Start of Records for this task

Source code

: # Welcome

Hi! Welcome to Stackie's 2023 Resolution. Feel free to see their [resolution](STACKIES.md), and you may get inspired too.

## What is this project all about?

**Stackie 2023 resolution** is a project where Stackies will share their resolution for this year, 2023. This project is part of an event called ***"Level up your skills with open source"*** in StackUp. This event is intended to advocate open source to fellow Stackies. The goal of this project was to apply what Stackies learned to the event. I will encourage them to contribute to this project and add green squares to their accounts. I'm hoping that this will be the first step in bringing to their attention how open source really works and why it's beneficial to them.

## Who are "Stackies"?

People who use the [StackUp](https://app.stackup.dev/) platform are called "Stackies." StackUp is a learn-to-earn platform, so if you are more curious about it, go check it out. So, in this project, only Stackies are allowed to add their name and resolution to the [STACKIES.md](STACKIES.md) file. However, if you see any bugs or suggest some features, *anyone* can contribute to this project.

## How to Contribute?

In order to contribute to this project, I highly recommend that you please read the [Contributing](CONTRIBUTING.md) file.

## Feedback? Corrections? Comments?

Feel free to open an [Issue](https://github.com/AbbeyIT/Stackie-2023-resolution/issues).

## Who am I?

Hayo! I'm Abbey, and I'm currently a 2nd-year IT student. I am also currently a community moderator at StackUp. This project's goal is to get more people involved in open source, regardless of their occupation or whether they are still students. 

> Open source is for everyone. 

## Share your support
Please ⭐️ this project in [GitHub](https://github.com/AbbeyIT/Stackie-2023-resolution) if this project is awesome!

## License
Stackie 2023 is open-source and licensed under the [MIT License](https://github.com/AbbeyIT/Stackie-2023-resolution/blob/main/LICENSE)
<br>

End of Records for this task
Start of Records for this task

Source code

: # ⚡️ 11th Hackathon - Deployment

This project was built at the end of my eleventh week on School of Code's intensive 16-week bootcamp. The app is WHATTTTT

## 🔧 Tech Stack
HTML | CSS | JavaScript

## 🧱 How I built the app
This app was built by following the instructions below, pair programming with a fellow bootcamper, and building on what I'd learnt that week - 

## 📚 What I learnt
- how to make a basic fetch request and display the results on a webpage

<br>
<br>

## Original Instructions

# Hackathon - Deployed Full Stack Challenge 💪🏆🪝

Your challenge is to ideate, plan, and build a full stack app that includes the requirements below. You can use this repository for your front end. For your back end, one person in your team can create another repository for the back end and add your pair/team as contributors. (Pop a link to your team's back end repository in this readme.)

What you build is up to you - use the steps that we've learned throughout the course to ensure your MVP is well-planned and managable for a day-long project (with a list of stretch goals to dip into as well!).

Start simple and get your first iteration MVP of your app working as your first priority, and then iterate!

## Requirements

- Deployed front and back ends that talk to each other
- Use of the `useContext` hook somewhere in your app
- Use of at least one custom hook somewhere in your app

End of Records for this task

- _Try it_: The lines to copy are those in the records above containing the word "hook".

- _Task answer_:
- Use of the `useContext` hook somewhere in your app
- Use of at least one custom hook somewhere in your app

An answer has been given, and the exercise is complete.